Die Provinz Colemêrg (tr. Hakkari) grenzt an die Medya-Verteidigungsgebiete und ist eine Hochburg des kurdischen Widerstands. Insbesondere die Kreisstadt Gever (tr. Yüksekova) macht mit dem revolutionären Widerstand ihrer Bevölkerung immer wieder Schlagzeilen. Der türkische Staat stationierte in der Region zehntausende seiner Soldaten, Paramilitärs und Geheimdienstagenten. Die Region gilt heute auch als „offenes Gefängnis“. Nun geht der türkische Kolonialstaat noch einen Schritt weiter und beginnt damit, die Fingerabdrücke der gesamten Bevölkerung von Gever und Colemêrg zu erfassen.

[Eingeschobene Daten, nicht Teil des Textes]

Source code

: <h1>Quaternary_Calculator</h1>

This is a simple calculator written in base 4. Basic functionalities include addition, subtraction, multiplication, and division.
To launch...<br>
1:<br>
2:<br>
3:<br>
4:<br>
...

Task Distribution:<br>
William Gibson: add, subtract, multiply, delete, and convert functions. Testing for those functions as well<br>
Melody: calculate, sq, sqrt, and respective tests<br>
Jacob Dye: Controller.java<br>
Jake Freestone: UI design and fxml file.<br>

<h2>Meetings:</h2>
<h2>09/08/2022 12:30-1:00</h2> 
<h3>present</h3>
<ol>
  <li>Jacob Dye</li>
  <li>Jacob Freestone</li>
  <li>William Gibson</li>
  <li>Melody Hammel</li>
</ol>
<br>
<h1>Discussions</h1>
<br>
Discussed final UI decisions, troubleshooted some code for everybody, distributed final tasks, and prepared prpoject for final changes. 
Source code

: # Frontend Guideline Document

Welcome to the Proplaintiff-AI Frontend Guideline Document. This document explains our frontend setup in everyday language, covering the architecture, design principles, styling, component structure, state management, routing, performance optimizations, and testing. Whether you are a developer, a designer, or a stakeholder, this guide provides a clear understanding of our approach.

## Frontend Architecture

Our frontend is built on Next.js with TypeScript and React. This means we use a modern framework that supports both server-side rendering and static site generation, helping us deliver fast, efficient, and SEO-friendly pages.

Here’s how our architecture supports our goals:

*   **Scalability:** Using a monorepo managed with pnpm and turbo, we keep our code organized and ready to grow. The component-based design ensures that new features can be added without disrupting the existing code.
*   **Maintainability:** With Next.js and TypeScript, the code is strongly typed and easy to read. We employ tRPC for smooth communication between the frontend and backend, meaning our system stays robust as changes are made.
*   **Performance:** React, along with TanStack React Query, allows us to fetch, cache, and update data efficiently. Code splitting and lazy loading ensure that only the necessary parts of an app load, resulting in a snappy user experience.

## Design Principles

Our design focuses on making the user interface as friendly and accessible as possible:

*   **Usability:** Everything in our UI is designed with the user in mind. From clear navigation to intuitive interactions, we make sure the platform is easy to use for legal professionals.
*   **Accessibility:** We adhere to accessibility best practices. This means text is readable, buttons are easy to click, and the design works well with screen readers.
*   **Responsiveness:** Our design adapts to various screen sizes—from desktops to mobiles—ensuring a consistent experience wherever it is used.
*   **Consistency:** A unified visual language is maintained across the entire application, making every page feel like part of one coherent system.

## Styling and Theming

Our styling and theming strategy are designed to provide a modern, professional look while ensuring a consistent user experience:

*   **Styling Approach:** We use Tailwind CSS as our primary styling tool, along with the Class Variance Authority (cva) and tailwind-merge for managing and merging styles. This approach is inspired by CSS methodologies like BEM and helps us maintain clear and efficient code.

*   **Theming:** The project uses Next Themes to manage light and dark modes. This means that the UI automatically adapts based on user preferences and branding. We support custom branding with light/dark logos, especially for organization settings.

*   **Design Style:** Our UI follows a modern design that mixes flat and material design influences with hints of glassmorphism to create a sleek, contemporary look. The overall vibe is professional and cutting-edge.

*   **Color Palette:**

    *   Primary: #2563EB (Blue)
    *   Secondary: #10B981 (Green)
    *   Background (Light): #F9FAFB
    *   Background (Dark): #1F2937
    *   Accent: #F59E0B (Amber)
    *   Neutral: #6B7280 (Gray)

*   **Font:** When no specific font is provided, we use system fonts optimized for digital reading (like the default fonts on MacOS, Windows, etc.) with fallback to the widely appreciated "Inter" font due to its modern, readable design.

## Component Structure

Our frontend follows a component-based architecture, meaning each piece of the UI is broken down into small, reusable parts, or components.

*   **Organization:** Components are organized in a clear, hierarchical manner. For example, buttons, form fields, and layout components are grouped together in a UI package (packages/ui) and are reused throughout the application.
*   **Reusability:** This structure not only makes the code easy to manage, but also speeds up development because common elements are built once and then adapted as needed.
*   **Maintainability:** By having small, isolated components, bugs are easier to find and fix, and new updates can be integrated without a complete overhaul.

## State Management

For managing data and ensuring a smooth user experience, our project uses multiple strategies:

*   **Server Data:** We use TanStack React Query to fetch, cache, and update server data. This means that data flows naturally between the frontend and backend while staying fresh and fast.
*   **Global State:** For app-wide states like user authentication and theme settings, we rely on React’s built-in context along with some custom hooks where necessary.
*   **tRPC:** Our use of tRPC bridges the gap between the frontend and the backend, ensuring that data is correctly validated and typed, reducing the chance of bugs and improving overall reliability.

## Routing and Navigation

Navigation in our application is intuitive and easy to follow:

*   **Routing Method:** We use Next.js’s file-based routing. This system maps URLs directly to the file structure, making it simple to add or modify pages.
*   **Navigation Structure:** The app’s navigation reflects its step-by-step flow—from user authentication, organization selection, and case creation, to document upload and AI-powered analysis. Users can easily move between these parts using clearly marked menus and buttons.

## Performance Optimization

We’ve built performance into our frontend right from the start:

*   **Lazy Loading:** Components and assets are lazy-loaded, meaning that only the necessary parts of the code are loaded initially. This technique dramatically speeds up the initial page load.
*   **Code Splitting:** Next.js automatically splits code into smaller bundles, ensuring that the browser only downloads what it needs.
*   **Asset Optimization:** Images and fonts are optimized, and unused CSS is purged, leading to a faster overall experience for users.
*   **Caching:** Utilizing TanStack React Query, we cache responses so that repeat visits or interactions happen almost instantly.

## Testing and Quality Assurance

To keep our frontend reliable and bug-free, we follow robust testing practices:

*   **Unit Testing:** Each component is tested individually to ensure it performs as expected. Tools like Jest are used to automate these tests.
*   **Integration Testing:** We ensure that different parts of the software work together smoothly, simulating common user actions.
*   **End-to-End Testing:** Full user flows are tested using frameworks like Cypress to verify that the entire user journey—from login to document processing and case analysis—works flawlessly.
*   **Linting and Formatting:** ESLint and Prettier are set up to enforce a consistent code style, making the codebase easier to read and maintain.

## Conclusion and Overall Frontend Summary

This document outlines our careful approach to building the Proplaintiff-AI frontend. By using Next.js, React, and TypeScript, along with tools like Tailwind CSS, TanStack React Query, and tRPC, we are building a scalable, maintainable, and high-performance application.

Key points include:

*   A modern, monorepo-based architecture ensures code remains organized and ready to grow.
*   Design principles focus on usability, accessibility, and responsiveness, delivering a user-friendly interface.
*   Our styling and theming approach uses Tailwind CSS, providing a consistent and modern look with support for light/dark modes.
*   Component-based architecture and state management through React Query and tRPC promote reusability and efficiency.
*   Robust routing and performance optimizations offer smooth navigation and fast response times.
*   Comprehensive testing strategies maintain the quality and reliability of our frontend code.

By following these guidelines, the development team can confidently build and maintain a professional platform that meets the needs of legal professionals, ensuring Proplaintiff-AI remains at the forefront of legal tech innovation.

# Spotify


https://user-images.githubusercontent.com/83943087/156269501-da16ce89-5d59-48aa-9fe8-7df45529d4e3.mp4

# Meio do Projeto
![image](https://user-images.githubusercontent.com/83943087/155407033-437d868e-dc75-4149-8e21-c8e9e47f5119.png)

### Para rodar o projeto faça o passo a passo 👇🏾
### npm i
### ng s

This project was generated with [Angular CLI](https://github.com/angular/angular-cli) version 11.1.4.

Gesamte Bevölkerung wird erfasst

Die Polizeidirektionen in Gever haben im Rahmen des Projekts „Mein Kompass Polizei“ damit begonnen, von allen Menschen in Gever die Fingerabdrücke zu erfassen. Polizeikräfte hatten im August bei Personen mit Behinderung mit dieser Praxis begonnen – unter dem absurden Vorwand, sie, falls ihnen etwas zustoße, besser wiederfinden zu können. Dass dies nur ein Vorwand war, wurde deutlich, als die Erfassung der Fingerabdrücke im September auf alle Minderjährigen angewandt und im Oktober auf die gesamte Bevölkerung ausgeweitet wurde.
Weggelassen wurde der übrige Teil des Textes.